No cherries. No little parasols. No curly straws. Let the drink speak for itself.

Facebook profile circa 2007.

Image via Wikipedia

Why on earth do some people buy friends and followers on Facebook and Twitter? I say friends, but of course I don’t really mean friends at all when money has changed hands to acquire them, I mean online identities attached to your own as friends or followers, according to the parlance of the two social networking sites.

On Twitter, followers can be bought in blocks starting at £53 for 1,000. They’re not cheap. The biggest block marketing firm USocial is selling is 100,000 people. Nobody has 100,000 friends. I don’t know anyone with 1,000 friends. Not real ones at any rate. A few hundred, sure, but how many of those are friends and how many are mere acquaintances, passing ships in the night?

Most of us can understand the human drives involved in paying for company, paying for sex, whether we object to such transactions on moral and religious grounds or not. Loneliness and lust are the most obvious factors involved in reaching for your wallet in order to get the chance to touch and caress someone else’s body. But forking up serious money just to stack up the number count on a column on a website?

Real friends are there for you at times of joy or crisis, they sit down with you and gossip over coffee, they go out with you to bars and clubs and events. You don’t pay them or a third-party. Of course many of our friends on these sites are online only, but the communications—the chats and the helpful advice, the consoling words in times of grief, the congratulations on getting a new job, the debates on issues of the day, the occasional no-word, thumbs-up, mouse-click response to something you’ve posted—are nevertheless very genuine and real, essentially human and worthwhile.

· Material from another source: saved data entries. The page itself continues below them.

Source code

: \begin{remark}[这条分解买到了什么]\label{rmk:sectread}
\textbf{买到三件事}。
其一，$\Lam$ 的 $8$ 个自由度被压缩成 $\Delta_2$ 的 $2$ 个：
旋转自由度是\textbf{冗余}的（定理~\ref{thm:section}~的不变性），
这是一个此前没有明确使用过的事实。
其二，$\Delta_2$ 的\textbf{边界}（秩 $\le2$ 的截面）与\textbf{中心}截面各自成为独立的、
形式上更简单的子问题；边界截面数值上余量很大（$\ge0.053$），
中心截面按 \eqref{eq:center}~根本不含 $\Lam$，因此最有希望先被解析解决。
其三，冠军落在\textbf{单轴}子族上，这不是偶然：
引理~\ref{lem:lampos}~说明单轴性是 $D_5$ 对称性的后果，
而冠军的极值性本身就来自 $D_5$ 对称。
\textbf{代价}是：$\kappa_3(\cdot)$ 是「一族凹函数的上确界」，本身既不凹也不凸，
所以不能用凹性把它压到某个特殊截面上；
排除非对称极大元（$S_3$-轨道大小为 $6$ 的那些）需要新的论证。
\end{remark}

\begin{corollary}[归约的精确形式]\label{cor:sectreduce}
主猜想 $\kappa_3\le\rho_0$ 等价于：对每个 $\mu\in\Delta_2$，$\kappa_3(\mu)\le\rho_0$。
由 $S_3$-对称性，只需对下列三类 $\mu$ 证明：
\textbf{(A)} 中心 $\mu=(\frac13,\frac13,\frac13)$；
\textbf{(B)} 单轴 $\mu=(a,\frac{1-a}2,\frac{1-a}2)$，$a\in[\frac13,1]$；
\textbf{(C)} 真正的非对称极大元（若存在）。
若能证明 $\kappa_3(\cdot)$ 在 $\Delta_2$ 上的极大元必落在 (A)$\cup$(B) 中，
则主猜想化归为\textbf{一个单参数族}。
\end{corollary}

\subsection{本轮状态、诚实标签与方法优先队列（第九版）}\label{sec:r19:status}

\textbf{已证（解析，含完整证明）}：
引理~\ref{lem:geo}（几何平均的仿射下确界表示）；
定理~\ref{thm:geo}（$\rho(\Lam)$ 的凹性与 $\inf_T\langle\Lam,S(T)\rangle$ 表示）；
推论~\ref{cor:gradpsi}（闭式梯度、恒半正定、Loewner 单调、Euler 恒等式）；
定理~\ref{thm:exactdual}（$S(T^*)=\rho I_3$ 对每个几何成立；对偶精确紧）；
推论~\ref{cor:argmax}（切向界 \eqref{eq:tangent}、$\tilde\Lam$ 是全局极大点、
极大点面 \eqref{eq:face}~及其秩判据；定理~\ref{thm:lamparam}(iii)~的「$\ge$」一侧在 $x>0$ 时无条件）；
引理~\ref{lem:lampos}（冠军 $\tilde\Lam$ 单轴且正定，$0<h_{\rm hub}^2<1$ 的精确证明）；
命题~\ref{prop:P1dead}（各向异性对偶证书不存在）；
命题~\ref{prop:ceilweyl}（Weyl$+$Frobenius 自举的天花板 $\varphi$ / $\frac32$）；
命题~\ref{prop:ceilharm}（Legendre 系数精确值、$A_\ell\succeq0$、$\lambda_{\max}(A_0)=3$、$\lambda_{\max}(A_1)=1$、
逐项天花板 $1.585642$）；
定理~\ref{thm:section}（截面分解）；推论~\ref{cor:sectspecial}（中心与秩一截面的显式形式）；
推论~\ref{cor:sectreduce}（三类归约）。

Where is the profit in the so-called ‘enhanced’ profile? Would you feel more inclined to heed the instant message of someone wanting to sell you something online if they had thousands of attached followers or friends? My reaction would be to run in the opposite direction. I am innately suspicious of Twitter and Facebook accounts with huge numbers of attached identities unless it’s understandable because they’re high-profile celebrities like Stephen Fry.

We can argue the point, but supposedly Ordinary Joe must be suspect if he has 22,456 people supposedly enthralled by his daily tweets or Facebook updates about his goldfish and obsession with hummus. If his real aim is to sell erectile dysfunction pills, one wonders how much value for money he’s getting from buying those followers, how many of them convert to sales?

Of course we do come across people online who seek to collect friends and followers like stamps or badges, on a more modest scale than that offered by USocial, without money being involved. My reaction to them is one of puzzlement, and I wonder what drives them to do what they do.

If you want to follow @spicycauldron on Twitter, go right ahead. I’d welcome you doing so. But I don’t crave followers, and even if I was a millionaire I wouldn’t buy them.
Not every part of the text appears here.